Elasticsearch

Elasticsearch Configuration

Remarks#

Elasticsearch comes with a set of defaults that provide a good out of the box experience for development. The implicit statement there is that it is not necessarily great for production, which must be tailored for your own needs and therefore cannot be predicted.

The default settings make it easy to download and run multiple nodes on the same machine without any configuration changes.

Where are the settings?

Inside each installation of Elasticsearch is a config/elasticsearch.yml. That is where the following settings live:

  • cluster.name
    • The name of the cluster that the node is joining. All nodes in the same cluster must share the same name.
    • Currently defaults to elasticsearch.
  • node.*
    • node.name
      • If not supplied, a random name will be generated each time the node starts. This can be fun, but it is not good for production environments.
      • Names do not have to be unique, but they should be unique.
    • node.master
      • A boolean setting. When true, it means that the node is an eligible master node and it can be the elected master node.
      • Defaults to true, meaning every node is an eligible master node.
    • node.data
      • A boolean setting. When true, it means that the node stores data and handles search activity.
      • Defaults to true.
  • path.*
    • path.data
      • The location that files are written for the node. All nodes use this directory to store metadata, but data nodes will also use it to store/index documents.
      • Defaults to ./data.
        • This means that data will be created for you as a peer directory to config inside of the Elasticsearch directory.
    • path.logs
      • The location that log files are written.
      • Defaults to ./logs.
  • network.*
    • network.host

      • Defaults to _local_, which is effectively localhost.
        • This means that, by default, nodes cannot be communicated with from outside of the current machine!
    • network.bind_host

      • Potentially an array, this tells Elasticsearch what addresses of the current machine to bind sockets too.
        • It is this list that enables machines from outside of the machine (e.g., other nodes in the cluster) to talk to this node.
      • Defaults to network.host.
    • network.publish_host

      • A singular host that is used to advertise to other nodes how to best communicate with this node.
        • When supplying an array to network.bind_host, this should be the one host that is intended to be used for inter-node communication.
      • Defaults to network.host`.
  • discovery.zen.*
    • discovery.zen.minimum_master_nodes
      • Defines quorum for master election. This must be set using this equation: (M / 2) + 1 where M is the number of eligible master nodes (nodes using node.master: true implicitly or explicitly).
      • Defaults to 1, which only is valid for a single node cluster!
    • discovery.zen.ping.unicast.hosts
      • The mechanism for joining this node to the rest of a cluster.
      • This should list eligible master nodes so that a node can find the rest of the cluster.
      • The value that should be used here is the network.publish_host of those other nodes.
      • Defaults to localhost, which means it only looks on the local machine for a cluster to join.

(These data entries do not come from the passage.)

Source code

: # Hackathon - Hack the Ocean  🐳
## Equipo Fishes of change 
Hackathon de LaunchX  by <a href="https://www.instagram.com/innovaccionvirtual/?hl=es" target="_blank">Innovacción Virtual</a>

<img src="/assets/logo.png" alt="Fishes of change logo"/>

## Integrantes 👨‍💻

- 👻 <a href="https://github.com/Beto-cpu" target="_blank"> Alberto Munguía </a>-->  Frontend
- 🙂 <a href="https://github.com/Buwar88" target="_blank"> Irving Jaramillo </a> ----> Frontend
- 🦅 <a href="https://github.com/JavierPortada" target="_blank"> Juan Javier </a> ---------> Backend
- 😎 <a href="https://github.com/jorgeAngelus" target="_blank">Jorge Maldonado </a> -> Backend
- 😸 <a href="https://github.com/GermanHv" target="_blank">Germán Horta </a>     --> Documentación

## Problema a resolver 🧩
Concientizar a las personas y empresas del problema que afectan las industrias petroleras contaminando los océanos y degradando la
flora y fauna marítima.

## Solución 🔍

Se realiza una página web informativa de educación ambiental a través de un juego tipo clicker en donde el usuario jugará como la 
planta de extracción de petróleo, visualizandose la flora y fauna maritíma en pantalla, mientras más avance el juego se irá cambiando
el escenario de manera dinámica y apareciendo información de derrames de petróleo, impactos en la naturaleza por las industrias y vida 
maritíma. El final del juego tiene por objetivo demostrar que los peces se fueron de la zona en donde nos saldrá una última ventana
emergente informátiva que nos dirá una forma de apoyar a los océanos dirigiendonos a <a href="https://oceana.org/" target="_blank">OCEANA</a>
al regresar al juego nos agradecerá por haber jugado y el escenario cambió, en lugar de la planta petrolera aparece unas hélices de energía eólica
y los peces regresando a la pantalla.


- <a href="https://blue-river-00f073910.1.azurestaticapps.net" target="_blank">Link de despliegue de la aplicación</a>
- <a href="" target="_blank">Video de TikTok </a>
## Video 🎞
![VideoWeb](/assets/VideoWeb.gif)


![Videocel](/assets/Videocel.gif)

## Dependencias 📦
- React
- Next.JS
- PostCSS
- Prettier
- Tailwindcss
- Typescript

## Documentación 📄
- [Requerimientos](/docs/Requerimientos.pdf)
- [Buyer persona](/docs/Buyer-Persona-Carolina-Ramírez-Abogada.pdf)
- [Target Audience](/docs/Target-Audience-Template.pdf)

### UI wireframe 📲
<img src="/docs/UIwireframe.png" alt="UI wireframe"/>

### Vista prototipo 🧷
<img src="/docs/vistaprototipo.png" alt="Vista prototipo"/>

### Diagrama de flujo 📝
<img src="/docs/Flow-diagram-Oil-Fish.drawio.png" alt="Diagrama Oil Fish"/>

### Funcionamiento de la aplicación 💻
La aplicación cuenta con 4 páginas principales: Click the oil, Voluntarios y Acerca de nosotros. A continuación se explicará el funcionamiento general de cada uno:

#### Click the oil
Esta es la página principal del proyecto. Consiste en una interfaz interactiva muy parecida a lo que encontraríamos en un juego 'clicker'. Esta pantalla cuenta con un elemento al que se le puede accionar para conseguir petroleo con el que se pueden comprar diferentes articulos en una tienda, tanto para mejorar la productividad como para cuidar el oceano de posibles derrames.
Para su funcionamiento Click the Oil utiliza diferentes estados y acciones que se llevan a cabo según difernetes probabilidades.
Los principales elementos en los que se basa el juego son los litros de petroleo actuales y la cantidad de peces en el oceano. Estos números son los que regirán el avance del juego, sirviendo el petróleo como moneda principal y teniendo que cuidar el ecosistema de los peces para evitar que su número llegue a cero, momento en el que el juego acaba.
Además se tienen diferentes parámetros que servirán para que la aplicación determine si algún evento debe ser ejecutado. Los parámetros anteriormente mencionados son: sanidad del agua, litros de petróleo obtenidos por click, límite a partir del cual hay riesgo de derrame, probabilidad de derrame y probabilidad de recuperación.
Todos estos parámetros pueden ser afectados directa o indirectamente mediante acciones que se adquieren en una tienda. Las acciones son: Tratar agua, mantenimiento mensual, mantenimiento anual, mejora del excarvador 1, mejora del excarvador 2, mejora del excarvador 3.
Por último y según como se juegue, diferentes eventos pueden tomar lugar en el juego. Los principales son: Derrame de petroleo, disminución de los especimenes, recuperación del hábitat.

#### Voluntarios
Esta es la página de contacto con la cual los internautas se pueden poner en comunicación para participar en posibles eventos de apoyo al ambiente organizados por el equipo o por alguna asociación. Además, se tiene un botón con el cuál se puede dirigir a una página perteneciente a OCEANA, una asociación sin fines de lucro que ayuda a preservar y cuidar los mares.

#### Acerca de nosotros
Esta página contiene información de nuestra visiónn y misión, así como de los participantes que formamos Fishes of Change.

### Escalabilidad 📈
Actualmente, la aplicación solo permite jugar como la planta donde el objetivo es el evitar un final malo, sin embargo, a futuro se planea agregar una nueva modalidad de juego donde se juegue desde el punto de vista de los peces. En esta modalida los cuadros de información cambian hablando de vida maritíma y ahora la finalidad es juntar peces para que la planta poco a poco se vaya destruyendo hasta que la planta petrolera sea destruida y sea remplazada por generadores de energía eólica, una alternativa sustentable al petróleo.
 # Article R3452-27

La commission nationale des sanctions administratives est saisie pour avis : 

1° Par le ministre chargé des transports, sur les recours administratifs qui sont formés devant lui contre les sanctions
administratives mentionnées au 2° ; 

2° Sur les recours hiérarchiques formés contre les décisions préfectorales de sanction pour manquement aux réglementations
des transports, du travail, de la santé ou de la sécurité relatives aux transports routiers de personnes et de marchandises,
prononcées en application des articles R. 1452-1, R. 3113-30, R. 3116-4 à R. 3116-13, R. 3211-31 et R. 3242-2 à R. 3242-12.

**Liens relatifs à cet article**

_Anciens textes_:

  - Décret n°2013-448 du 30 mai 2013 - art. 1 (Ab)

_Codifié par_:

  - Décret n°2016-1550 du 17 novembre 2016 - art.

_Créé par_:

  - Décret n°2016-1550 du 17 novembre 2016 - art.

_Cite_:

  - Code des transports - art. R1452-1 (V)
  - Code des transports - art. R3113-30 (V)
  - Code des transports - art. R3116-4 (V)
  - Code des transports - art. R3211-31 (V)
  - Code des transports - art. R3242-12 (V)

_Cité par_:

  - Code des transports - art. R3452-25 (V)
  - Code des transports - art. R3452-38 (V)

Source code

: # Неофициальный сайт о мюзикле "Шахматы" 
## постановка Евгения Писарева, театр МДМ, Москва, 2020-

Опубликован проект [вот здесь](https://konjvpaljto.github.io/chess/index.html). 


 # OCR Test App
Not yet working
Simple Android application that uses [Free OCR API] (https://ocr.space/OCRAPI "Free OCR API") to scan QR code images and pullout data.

What type of settings exist?

Elasticsearch provides three different types of settings:

  • Cluster-wide settings
    • These are settings that apply to everything in the cluster, such as all nodes or all indices.
  • Node settings
    • These are settings that apply to just the current node.
  • Index settings
    • These are settings that apply to just the index.

Depending on the setting, it can be:

  • Changed dynamically at runtime
  • Changed following a restart (close / open) of the index
    • Some index-level settings do not require the index to be closed and reopened, but might require the index to be forceably re-merged for the setting to apply.
      • The compression level of an index is an example of this type of setting. It can be changed dynamically, but only new segments take advantage of the change. So if an index will not change, then it never takes advantage of the change unless you force the index to recreate its segments.
  • Changed following a restart of the node
  • Changed following a restart of the cluster
  • Never changed

Always check the documentation for your version of Elasticsearch for what you can or cannot do with a setting.

How can I apply settings?

You can set settings a few ways, some of which are not suggested:

  • Command Line Arguments

In Elasticsearch 1.x and 2.x, you can submit most settings as Java System Properties prefixed with es.:

$ bin/elasticsearch -Des.cluster.name=my_cluster -Des.node.name=`hostname`

In Elasticsearch 5.x, this changes to avoid using Java System Properties, instead using a custom argument type with -E taking the place of -Des.:

$ bin/elasticsearch -Ecluster.name=my_cluster -Enode.name=`hostname`

This approach to applying settings works great when using tools like Puppet, Chef, or Ansible to start and stop the cluster. However it works very poorly when doing it manually.

  • YAML settings
    • Shown in examples
  • Dynamic settings
    • Shown in examples

The order that settings are applied are in the order of most dynamic:

  1. Transient settings
  2. Persistent settings
  3. Command line settings
  4. YAML (static) settings

If the setting is set twice, once at any of those levels, then the highest level takes effect.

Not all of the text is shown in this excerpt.